**Work order:**
Each line that includes the word "completion" should be copied from the records.

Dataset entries
☆ ☆ ☆

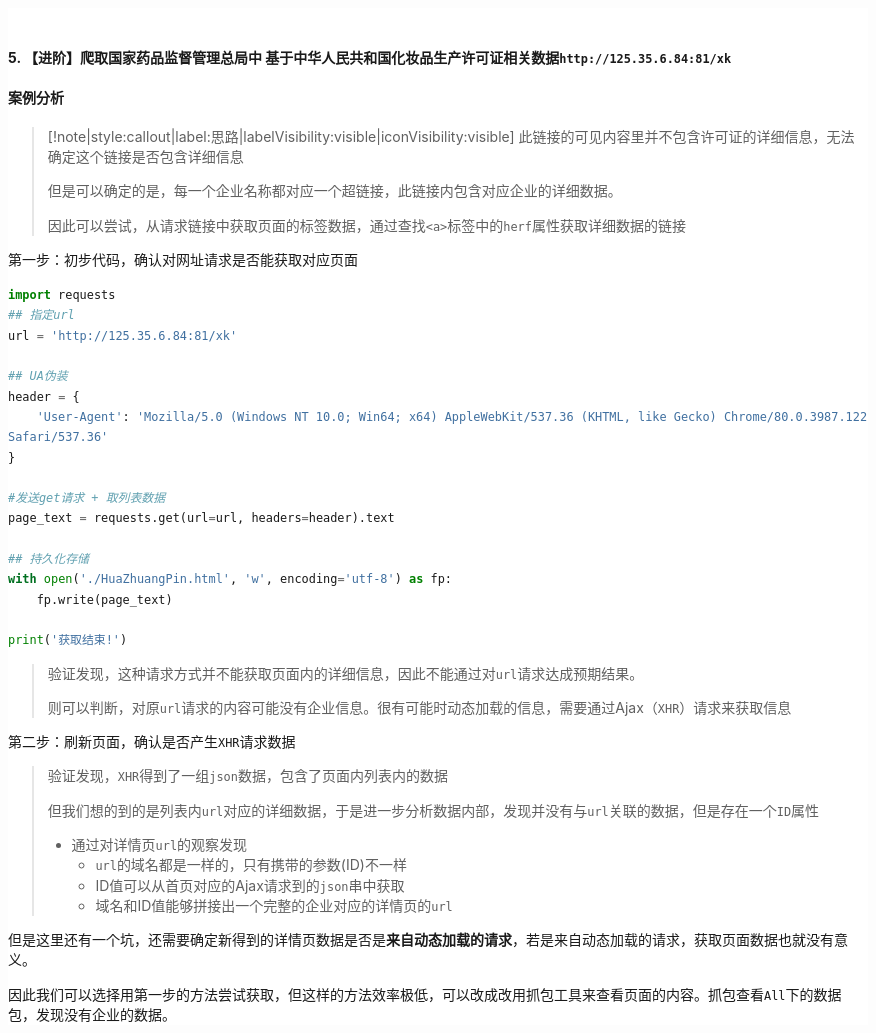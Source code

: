 <br/>

#### 5. 【进阶】爬取国家药品监督管理总局中 基于中华人民共和国化妆品生产许可证相关数据`http://125.35.6.84:81/xk`

#### 案例分析

> [!note|style:callout|label:思路|labelVisibility:visible|iconVisibility:visible]
> 此链接的可见内容里并不包含许可证的详细信息，无法确定这个链接是否包含详细信息
>
> 但是可以确定的是，每一个企业名称都对应一个超链接，此链接内包含对应企业的详细数据。
>
> 因此可以尝试，从请求链接中获取页面的标签数据，通过查找`<a>`标签中的`herf`属性获取详细数据的链接

第一步：初步代码，确认对网址请求是否能获取对应页面

```python
import requests
## 指定url
url = 'http://125.35.6.84:81/xk'

## UA伪装
header = {
    'User-Agent': 'Mozilla/5.0 (Windows NT 10.0; Win64; x64) AppleWebKit/537.36 (KHTML, like Gecko) Chrome/80.0.3987.122 Safari/537.36'
}

#发送get请求 + 取列表数据
page_text = requests.get(url=url, headers=header).text

## 持久化存储
with open('./HuaZhuangPin.html', 'w', encoding='utf-8') as fp:
    fp.write(page_text)

print('获取结束!')
```

> 验证发现，这种请求方式并不能获取页面内的详细信息，因此不能通过对`url`请求达成预期结果。
>
> 则可以判断，对原`url`请求的内容可能没有企业信息。很有可能时动态加载的信息，需要通过Ajax（`XHR`）请求来获取信息

第二步：刷新页面，确认是否产生`XHR`请求数据

> 验证发现，`XHR`得到了一组`json`数据，包含了页面内列表内的数据
>
> 但我们想的到的是列表内`url`对应的详细数据，于是进一步分析数据内部，发现并没有与`url`关联的数据，但是存在一个`ID`属性
>
> - 通过对详情页`url`的观察发现
>   - `url`的域名都是一样的，只有携带的参数(ID)不一样
>   - ID值可以从首页对应的Ajax请求到的`json`串中获取
>   - 域名和ID值能够拼接出一个完整的企业对应的详情页的`url`

但是这里还有一个坑，还需要确定新得到的详情页数据是否是**来自动态加载的请求**，若是来自动态加载的请求，获取页面数据也就没有意义。

因此我们可以选择用第一步的方法尝试获取，但这样的方法效率极低，可以改成改用抓包工具来查看页面的内容。抓包查看`All`下的数据包，发现没有企业的数据。
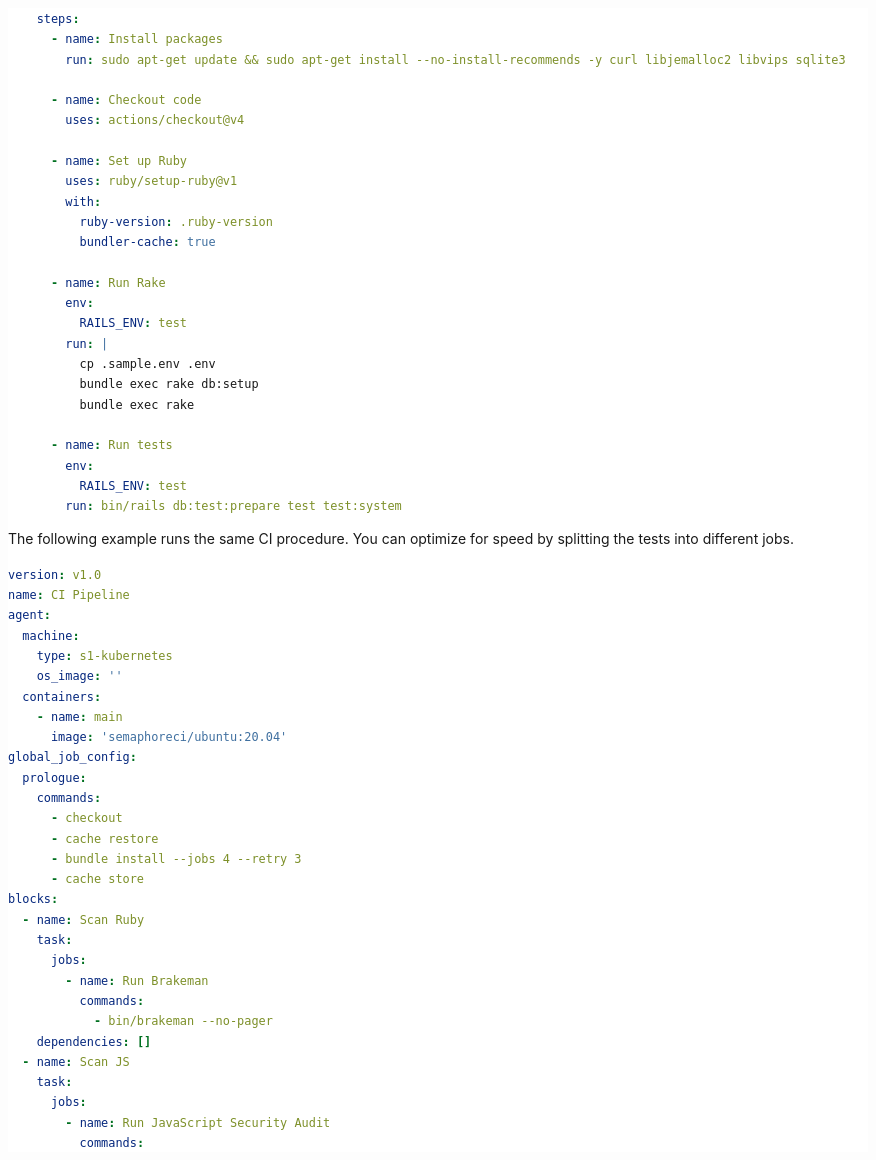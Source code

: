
 ```yaml
    steps:
      - name: Install packages
        run: sudo apt-get update && sudo apt-get install --no-install-recommends -y curl libjemalloc2 libvips sqlite3

      - name: Checkout code
        uses: actions/checkout@v4

      - name: Set up Ruby
        uses: ruby/setup-ruby@v1
        with:
          ruby-version: .ruby-version
          bundler-cache: true

      - name: Run Rake
        env:
          RAILS_ENV: test 
        run: | 
          cp .sample.env .env
          bundle exec rake db:setup
          bundle exec rake

      - name: Run tests
        env:
          RAILS_ENV: test
        run: bin/rails db:test:prepare test test:system
```

</TabItem>
<TabItem value="semaphore" label="Semaphore YAML">

The following example runs the same CI procedure. You can optimize for speed by splitting the tests into different jobs.

```yaml
version: v1.0
name: CI Pipeline
agent:
  machine:
    type: s1-kubernetes
    os_image: ''
  containers:
    - name: main
      image: 'semaphoreci/ubuntu:20.04'
global_job_config:
  prologue:
    commands:
      - checkout
      - cache restore
      - bundle install --jobs 4 --retry 3
      - cache store
blocks:
  - name: Scan Ruby
    task:
      jobs:
        - name: Run Brakeman
          commands:
            - bin/brakeman --no-pager
    dependencies: []
  - name: Scan JS
    task:
      jobs:
        - name: Run JavaScript Security Audit
          commands:
```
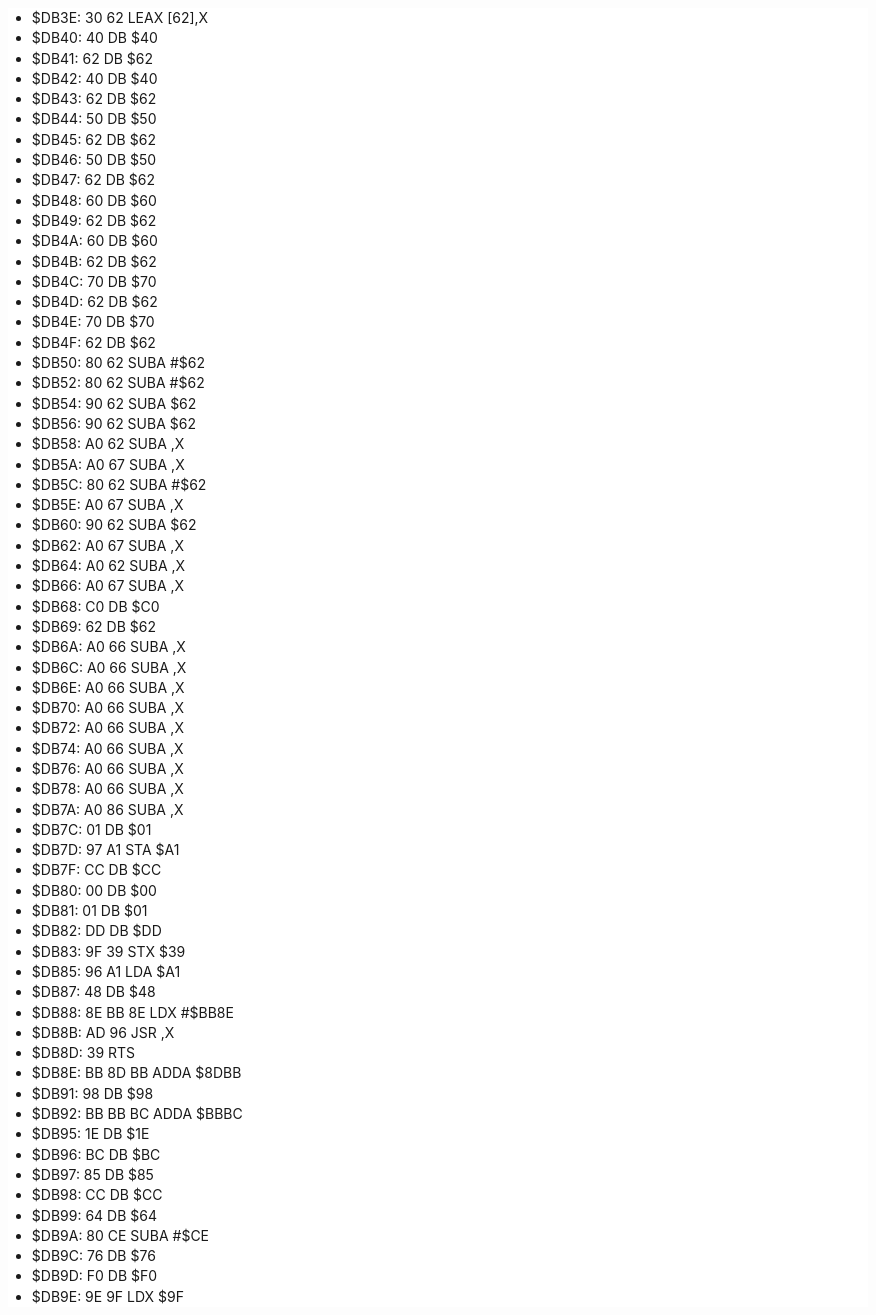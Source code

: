 - $DB3E: 30 62     LEAX [62],X
- $DB40: 40        DB $40
- $DB41: 62        DB $62
- $DB42: 40        DB $40
- $DB43: 62        DB $62
- $DB44: 50        DB $50
- $DB45: 62        DB $62
- $DB46: 50        DB $50
- $DB47: 62        DB $62
- $DB48: 60        DB $60
- $DB49: 62        DB $62
- $DB4A: 60        DB $60
- $DB4B: 62        DB $62
- $DB4C: 70        DB $70
- $DB4D: 62        DB $62
- $DB4E: 70        DB $70
- $DB4F: 62        DB $62
- $DB50: 80 62     SUBA #$62
- $DB52: 80 62     SUBA #$62
- $DB54: 90 62     SUBA $62
- $DB56: 90 62     SUBA $62
- $DB58: A0 62     SUBA ,X
- $DB5A: A0 67     SUBA ,X
- $DB5C: 80 62     SUBA #$62
- $DB5E: A0 67     SUBA ,X
- $DB60: 90 62     SUBA $62
- $DB62: A0 67     SUBA ,X
- $DB64: A0 62     SUBA ,X
- $DB66: A0 67     SUBA ,X
- $DB68: C0        DB $C0
- $DB69: 62        DB $62
- $DB6A: A0 66     SUBA ,X
- $DB6C: A0 66     SUBA ,X
- $DB6E: A0 66     SUBA ,X
- $DB70: A0 66     SUBA ,X
- $DB72: A0 66     SUBA ,X
- $DB74: A0 66     SUBA ,X
- $DB76: A0 66     SUBA ,X
- $DB78: A0 66     SUBA ,X
- $DB7A: A0 86     SUBA ,X
- $DB7C: 01        DB $01
- $DB7D: 97 A1     STA $A1
- $DB7F: CC        DB $CC
- $DB80: 00        DB $00
- $DB81: 01        DB $01
- $DB82: DD        DB $DD
- $DB83: 9F 39     STX $39
- $DB85: 96 A1     LDA $A1
- $DB87: 48        DB $48
- $DB88: 8E BB 8E  LDX #$BB8E
- $DB8B: AD 96     JSR ,X
- $DB8D: 39        RTS
- $DB8E: BB 8D BB  ADDA $8DBB
- $DB91: 98        DB $98
- $DB92: BB BB BC  ADDA $BBBC
- $DB95: 1E        DB $1E
- $DB96: BC        DB $BC
- $DB97: 85        DB $85
- $DB98: CC        DB $CC
- $DB99: 64        DB $64
- $DB9A: 80 CE     SUBA #$CE
- $DB9C: 76        DB $76
- $DB9D: F0        DB $F0
- $DB9E: 9E 9F     LDX $9F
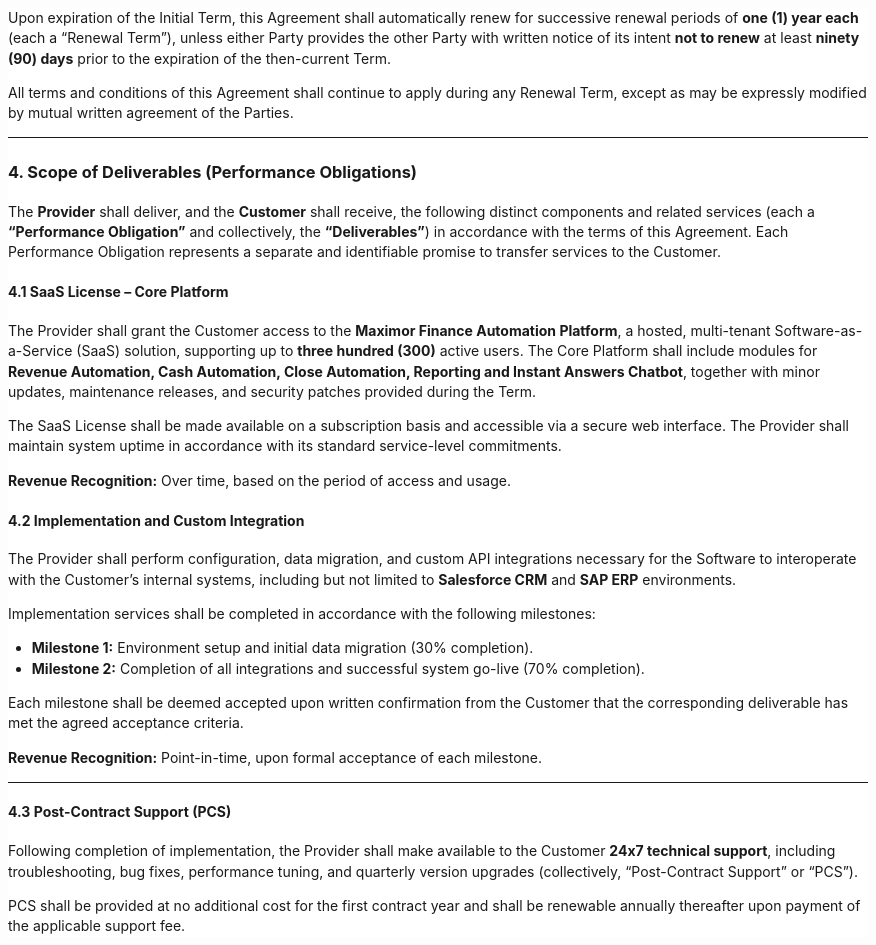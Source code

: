 Upon expiration of the Initial Term, this Agreement shall automatically renew for successive renewal periods of **one (1) year each** (each a “Renewal Term”), unless either Party provides the other Party with written notice of its intent **not to renew** at least **ninety (90) days** prior to the expiration of the then-current Term.

All terms and conditions of this Agreement shall continue to apply during any Renewal Term, except as may be expressly modified by mutual written agreement of the Parties.

---

### **4. Scope of Deliverables (Performance Obligations)**

The **Provider** shall deliver, and the **Customer** shall receive, the following distinct components and related services (each a **“Performance Obligation”** and collectively, the **“Deliverables”**) in accordance with the terms of this Agreement. Each Performance Obligation represents a separate and identifiable promise to transfer services to the Customer.

#### **4.1 SaaS License – Core Platform**

The Provider shall grant the Customer access to the **Maximor Finance Automation Platform**, a hosted, multi-tenant Software-as-a-Service (SaaS) solution, supporting up to **three hundred (300)** active users.
The Core Platform shall include modules for **Revenue Automation, Cash Automation, Close Automation, Reporting and Instant Answers Chatbot**, together with minor updates, maintenance releases, and security patches provided during the Term.

The SaaS License shall be made available on a subscription basis and accessible via a secure web interface. The Provider shall maintain system uptime in accordance with its standard service-level commitments.

**Revenue Recognition:** Over time, based on the period of access and usage.

#### **4.2 Implementation and Custom Integration**

The Provider shall perform configuration, data migration, and custom API integrations necessary for the Software to interoperate with the Customer’s internal systems, including but not limited to **Salesforce CRM** and **SAP ERP** environments.

Implementation services shall be completed in accordance with the following milestones:

- **Milestone 1:** Environment setup and initial data migration (30% completion).
- **Milestone 2:** Completion of all integrations and successful system go-live (70% completion).

Each milestone shall be deemed accepted upon written confirmation from the Customer that the corresponding deliverable has met the agreed acceptance criteria.

**Revenue Recognition:** Point-in-time, upon formal acceptance of each milestone.

---

#### **4.3 Post-Contract Support (PCS)**

Following completion of implementation, the Provider shall make available to the Customer **24x7 technical support**, including troubleshooting, bug fixes, performance tuning, and quarterly version upgrades (collectively, “Post-Contract Support” or “PCS”).

PCS shall be provided at no additional cost for the first contract year and shall be renewable annually thereafter upon payment of the applicable support fee.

☆ ☆ ☆

**Written reply:**
- **Milestone 1:** Environment setup and initial data migration (30% completion).
- **Milestone 2:** Completion of all integrations and successful system go-live (70% completion).
Following completion of implementation, the Provider shall make available to the Customer **24x7 technical support**, including troubleshooting, bug fixes, performance tuning, and quarterly version upgrades (collectively, “Post-Contract Support” or “PCS”).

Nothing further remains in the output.